__Description of the task__.
Report every line of the listing below in which the string "site" occurs.

__Information__.
┌──

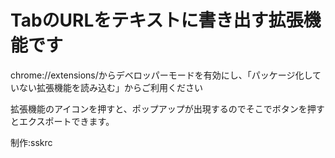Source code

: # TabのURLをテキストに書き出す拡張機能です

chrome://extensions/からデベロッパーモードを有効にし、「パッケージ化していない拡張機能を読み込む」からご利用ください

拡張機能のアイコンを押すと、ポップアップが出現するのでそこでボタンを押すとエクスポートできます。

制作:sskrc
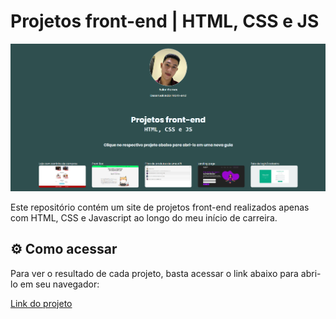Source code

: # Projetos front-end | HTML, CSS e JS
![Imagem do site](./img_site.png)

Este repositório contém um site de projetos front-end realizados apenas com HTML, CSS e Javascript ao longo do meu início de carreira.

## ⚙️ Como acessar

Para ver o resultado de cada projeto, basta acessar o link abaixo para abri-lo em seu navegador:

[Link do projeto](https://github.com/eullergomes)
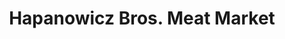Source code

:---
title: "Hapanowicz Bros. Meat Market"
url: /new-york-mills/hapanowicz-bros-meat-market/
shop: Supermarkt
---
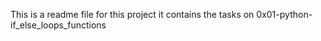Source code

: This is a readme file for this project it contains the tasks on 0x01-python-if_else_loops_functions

└──
┌──

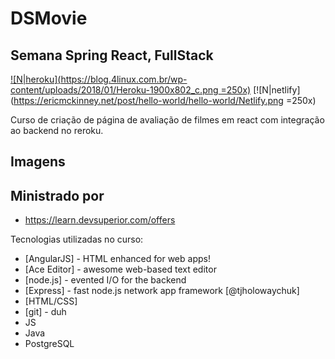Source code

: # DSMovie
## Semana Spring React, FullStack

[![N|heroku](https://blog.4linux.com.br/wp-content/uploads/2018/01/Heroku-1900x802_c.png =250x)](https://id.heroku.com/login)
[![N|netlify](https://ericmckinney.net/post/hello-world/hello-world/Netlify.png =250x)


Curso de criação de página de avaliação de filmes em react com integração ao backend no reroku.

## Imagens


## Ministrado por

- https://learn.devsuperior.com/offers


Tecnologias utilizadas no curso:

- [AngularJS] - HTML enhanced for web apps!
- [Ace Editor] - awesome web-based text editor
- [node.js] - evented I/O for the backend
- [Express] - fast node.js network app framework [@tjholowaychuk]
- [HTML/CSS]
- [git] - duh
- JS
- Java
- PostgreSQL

└──

__Response area__.
![Imagem do site](./img_site.png)
Este repositório contém um site de projetos front-end realizados apenas com HTML, CSS e Javascript ao longo do meu início de carreira.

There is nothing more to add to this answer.